Turns out the way to upgrade is to spin up a new box (or two) and migrate.
Step 1) Spin up a new instance. At the moment I’m using Amazon Lightsail.
Step 2) assign a DNS entry to it. At the moment I’m using Hover. I do have the DNS entries set to a 15 minute time-to-live. Whatever IP address that Lightsail assigned is what I put into Hover.
Step 3) Set the new machine to know it’s new host name.
- Of course, the what-used-to-work is different now. The command is now
sudo /opt/bitnami/bncert-tool
Step 4) Get logged in to the new instance of WordPress. BTW, the login user name has changed. It used to be bitnami
now it is user
Step 5) Update WordPress to the current version, if it’s out of date.
Step 6) Delete the plugins in the base image that won’t be migrating over. BTW, one of the plugins, TaxoPress, apparently had a different name prior to updated and would err out instead of deleting. Do upgrade the ones I’m keeping.
Step 7) I use NS Cloner and NS Cloner Pro to migrate between servers. I like the people there; they did actually help me when I was having an error getting it to run. I was migrating a site with All-in-One Event Calendar by Time.ly and apparently that plugin just does not play nice with database records or something. I am lucky that I bought a licence a long time ago; since then they have had to raise their prices. As a tool, it has been working great, but the price increase was really steep. If I did this for a living, I’d have no qualms about paying the annual license fee.
And then ….
The problem is that I just migrated gerisch.org to davidgerisch.xyz, but I really want the web site on gerisch.org
Okay, so there are two ways out of the problem here.

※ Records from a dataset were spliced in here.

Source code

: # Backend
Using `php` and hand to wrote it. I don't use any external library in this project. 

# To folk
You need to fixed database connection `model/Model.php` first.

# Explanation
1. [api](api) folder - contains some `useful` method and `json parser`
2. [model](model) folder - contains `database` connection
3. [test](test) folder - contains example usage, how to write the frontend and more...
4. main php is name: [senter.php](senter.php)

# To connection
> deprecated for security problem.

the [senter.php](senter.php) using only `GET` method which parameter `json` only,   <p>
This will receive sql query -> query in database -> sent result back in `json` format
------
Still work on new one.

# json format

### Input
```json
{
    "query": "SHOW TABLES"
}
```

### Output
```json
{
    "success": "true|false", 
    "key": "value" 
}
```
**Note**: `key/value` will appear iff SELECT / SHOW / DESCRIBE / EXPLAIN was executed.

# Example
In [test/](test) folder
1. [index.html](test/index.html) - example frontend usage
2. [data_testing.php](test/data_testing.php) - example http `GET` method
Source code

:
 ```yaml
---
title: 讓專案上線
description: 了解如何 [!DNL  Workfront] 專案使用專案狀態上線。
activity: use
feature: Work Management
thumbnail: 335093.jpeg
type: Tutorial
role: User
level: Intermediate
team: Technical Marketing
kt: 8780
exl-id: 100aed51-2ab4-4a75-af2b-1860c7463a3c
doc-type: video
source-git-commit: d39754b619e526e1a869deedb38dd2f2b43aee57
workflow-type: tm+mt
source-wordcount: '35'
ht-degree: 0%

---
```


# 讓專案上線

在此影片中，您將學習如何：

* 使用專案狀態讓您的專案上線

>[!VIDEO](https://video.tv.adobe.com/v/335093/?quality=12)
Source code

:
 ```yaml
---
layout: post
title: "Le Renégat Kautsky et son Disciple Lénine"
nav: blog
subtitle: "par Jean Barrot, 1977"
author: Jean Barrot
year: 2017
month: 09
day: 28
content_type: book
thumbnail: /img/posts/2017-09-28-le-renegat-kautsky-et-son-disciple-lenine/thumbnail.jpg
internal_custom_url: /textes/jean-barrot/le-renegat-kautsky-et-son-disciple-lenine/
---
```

Alternative 1 is to go to the old gerisch.org and run
and change it to something else and then go to davidgerisch.xyz and run sudo /opt/bitnami/bncert-tool
and change it to gerisch.org AND THEN do database search and replace to swap out davidgerisch.xyz to be gerisch.org instead – all on the new machine. My experience with these sort of database search and replaces hasn’t been wonderful. There’s also the problem of being logged in to the web site I’m changing the name of; at some point I cut off my own feet while I’m trying to stand on them (DNS -wise).sudo /opt/bitnami/bncert-tool
I went with alternative 2:
- In Lightsail, detach the static IP that gerisch.org is pointing to.
- In Lightsail, delete machine (old) gerisch.org
- In Lightsail, spin up (new) gerisch.org
- In Lightsail, attach the static IP for gerisch.org to this new machine.
- Run
sudo /opt/bitnami/bncert-tool
to assign the machine it’s new name gerisch.org- Note that with alternative 2, the Hover domain name registration hasn’t changed. The public IP is on a different box (running an out-of-the-box WordPress install), but from the DNS point of view, this is simpler – nothing has changed. DNS name gerisch.org is still pointing the same IP address it always has.
- With alternative 1, I had the problem that the old box “knew” it was gerisch.org, so I had to run bncert-tool to change it to something else. If I didn’t, and I just ran bncert-tool on the new box, trying to claim gerisch.org, the Let’s Encrypt people would complain, correctly, that this domain name is currently in use on a box it can talk to right now, and that box has a different IP address. Am I trying to steal it’s identity?
- Do the top steps 4, 5, 6, and 7 again: Update WordPress, plugins, and migrate with NS Cloner Pro.
- Delete the running machine davidgerisch.xyz – it was only every going to be a temporary container anyway.
- Change all the Hover entries to point to the same IP as gerisch.org
My site is pretty small, so the migration with NS Cloner Pro takes under five minutes. If I had more data and it was going to take longer, I’d probably figure out how to enable FTP so that NS Cloner Pro could use that.